Ship Recycling After the Hong Kong Convention: What Comes Next
Mr. Gaurav Sanjay Mehta –
Director
(Best Oasis & SPM Shipping)
With the Hong Kong International Convention for the Safe and Environmentally Sound Recycling of Ships (HKC) now in force as of 26 June 2025, the ship recycling industry enters a new and much-needed phase. After years of debate, development, and delay, the global maritime community finally has a shared standard for how ships must be dismantled safely, responsibly, and with full accountability.
The Convention is not just a technical framework. It represents a shift in mindset. For shipowners, it signals that the time to take recycling seriously is no longer in the future. It is now. For recycling yards, it brings a level of scrutiny and expectation that will separate those who are prepared from those who are not.
Under the HKC, all ships over 500 gross tonnes must carry an Inventory of Hazardous Materials (IHM). New ships must be built with one in place. Existing ships have until 2030 to comply. Yards must undergo regular audits and operate under detailed safety and environmental protocols. These rules are no longer voluntary. They now form the minimum standard.
This creates a major shift in how ship retirement will be handled globally. It also raises important questions. Are enough facilities truly prepared to recycle ships to the required standard? Do shipowners understand their new obligations, and are they planning far enough ahead? What happens when capacity tightens as compliance becomes mandatory?
Over the next decade, the demand for recycling is expected to double in scale. BIMCO projects that more than 16,000 vessels will need to be dismantled by 2035. That means a sharp increase in volume. Only those yards that are certified and operationally ready will be able to meet this demand.
This makes planning and transparency essential. Shipowners can no longer treat recycling as an afterthought. Those who fail to prepare will likely face higher costs, limited yard availability, or regulatory consequences. Compliance will not only be enforced by classification societies and flag states. It will also be expected by charterers, financiers, and other stakeholders focused on environmental, social, and governance performance.
The good news is that the groundwork has already been laid. Several facilities, particularly in South Asia, have spent the last decade upgrading infrastructure, improving worker welfare, and aligning with global standards. These yards have impermeable flooring, contained drainage systems, hazardous material handling procedures, and clear documentation. Their readiness will be critical in supporting responsible recycling at scale.

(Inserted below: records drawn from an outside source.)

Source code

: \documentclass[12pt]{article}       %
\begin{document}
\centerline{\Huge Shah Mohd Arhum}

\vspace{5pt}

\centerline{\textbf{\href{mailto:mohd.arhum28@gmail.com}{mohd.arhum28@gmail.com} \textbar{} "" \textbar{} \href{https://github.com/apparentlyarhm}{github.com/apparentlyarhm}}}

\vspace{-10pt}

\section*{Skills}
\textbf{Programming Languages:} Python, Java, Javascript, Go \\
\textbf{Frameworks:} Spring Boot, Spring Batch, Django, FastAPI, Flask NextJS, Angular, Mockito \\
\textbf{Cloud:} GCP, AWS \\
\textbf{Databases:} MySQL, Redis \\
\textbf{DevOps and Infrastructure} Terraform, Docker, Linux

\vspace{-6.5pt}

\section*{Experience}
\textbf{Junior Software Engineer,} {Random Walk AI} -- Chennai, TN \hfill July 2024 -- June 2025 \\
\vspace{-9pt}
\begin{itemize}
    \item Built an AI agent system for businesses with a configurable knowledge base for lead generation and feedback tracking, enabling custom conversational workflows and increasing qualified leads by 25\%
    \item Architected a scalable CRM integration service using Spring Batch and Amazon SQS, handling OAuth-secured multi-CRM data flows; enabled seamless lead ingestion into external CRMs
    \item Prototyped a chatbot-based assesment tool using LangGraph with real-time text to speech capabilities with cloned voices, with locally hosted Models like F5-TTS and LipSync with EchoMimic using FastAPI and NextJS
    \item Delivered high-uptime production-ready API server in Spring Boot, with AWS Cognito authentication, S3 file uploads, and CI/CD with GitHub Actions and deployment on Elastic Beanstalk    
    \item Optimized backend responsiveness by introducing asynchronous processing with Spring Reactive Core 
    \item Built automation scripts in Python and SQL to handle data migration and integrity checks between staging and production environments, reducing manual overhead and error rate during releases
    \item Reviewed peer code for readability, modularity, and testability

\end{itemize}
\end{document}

Much of this progress was made possible by the foresight of leaders who believed in change well before it was required. One of those leaders is Mr. Sanjay Mehta, the founder of Priya Blue and a respected figure in the ship recycling industry. Long before global conventions came into force, he championed the idea that ship recycling could be clean, safe, and transparent. His vision helped shape the path that many responsible yards follow today, including our own. His commitment to higher standards laid a strong foundation not just for our group, but for the broader progress we now see across the region.
Yet, there is still a perception gap. Many stakeholders remain unaware of how much has changed. Some continue to rely on outdated views of ship recycling as inherently unsafe or environmentally harmful. The truth is that the industry has moved forward in meaningful ways, and those improvements deserve to be acknowledged.
Best Oasis, as a cash buyer and long-time link between shipowners and certified yards, has seen this transformation firsthand. Since 2010, we have worked closely with shipowners to support recycling decisions that are both commercially sound and environmentally responsible. Priya Blue, our group’s recycling operation, was among the first in India to be certified under the Convention. But many other yards across India, Bangladesh, and Pakistan have also made serious investments in aligning with international expectations.
What the HKC brings now is clarity. The direction is set. The expectations are known. And the momentum for higher standards is no longer optional. It is becoming an essential part of how the maritime industry measures credibility and performance.
We believe that collaboration across the industry will be vital. From shipowners to regulators and from classification societies to recyclers, everyone has a role to play in making this transition successful. Sharing knowledge and practical experience will help raise standards even further and build trust across the value chain.
South Asian recycling yards have already demonstrated what is possible. Many are well-equipped to meet the Convention’s requirements and to deliver ship recycling services that are safe, transparent, and scalable. Their readiness comes at a crucial time, as global demand continues to rise.
This is a defining moment. The Convention is in place. The industry is watching. And the real work begins now.